(Data records)
^^^^
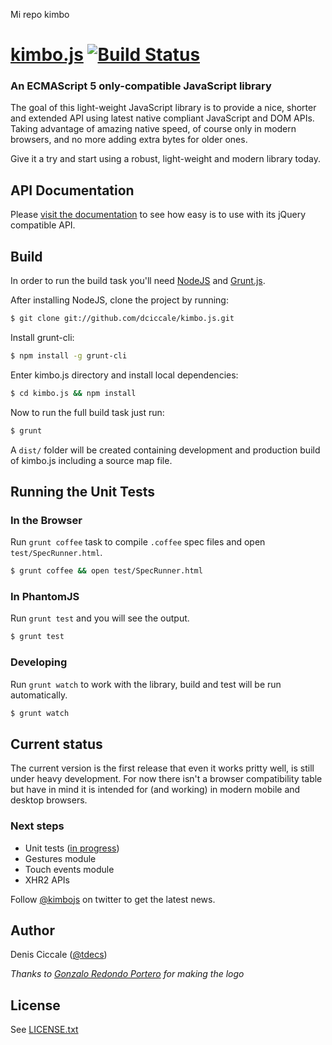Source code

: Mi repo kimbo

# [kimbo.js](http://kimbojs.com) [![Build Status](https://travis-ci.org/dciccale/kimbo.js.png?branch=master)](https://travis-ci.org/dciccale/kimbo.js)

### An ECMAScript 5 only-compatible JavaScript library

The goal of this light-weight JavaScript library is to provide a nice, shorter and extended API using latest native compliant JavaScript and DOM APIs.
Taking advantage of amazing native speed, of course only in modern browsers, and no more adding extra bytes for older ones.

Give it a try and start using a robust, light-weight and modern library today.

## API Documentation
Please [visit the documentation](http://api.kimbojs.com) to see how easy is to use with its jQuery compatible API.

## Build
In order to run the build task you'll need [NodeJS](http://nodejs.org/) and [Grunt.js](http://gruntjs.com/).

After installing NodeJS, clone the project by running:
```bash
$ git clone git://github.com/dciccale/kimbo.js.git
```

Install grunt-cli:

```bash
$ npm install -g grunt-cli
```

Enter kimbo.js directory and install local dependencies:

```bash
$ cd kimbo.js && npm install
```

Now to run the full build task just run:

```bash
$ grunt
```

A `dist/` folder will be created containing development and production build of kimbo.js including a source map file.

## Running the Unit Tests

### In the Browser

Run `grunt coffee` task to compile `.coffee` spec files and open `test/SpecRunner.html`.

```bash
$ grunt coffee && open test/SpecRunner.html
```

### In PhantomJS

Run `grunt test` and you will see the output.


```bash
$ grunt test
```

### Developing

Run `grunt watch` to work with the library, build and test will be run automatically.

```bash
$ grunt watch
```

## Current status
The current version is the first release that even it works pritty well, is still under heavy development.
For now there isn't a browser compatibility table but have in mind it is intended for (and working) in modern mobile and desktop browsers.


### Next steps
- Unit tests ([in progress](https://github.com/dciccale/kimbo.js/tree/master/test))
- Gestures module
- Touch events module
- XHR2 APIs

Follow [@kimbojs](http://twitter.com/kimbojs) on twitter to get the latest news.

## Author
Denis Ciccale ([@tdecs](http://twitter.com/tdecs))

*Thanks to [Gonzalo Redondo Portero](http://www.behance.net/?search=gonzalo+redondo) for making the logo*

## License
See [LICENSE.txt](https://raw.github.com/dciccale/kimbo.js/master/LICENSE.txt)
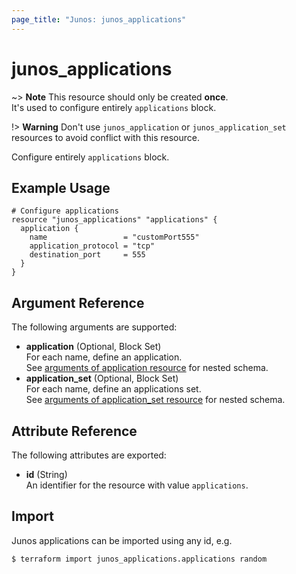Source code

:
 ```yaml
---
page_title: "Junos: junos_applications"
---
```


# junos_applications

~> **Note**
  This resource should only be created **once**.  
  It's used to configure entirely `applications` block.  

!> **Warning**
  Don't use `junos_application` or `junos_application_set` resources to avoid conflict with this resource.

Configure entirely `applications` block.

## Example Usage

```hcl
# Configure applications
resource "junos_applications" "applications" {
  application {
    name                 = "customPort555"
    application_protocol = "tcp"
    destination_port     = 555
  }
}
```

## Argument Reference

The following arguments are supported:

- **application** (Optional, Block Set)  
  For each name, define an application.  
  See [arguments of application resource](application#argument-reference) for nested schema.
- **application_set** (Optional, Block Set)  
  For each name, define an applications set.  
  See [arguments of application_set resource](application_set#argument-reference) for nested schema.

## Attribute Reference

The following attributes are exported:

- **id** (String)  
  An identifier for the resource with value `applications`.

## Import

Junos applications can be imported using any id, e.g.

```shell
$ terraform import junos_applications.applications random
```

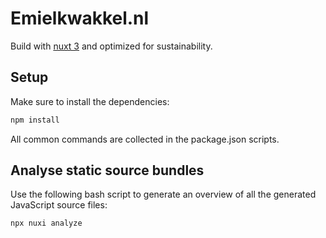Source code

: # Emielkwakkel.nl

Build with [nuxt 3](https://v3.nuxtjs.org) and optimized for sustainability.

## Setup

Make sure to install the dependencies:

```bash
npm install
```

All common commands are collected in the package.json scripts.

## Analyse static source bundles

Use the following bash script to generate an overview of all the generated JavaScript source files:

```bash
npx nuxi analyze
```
^^^^
Required work: Filter these records, keeping every line where the word "schema" occurs.

Solution to the exercise:
  See [arguments of application resource](application#argument-reference) for nested schema.
  See [arguments of application_set resource](application_set#argument-reference) for nested schema.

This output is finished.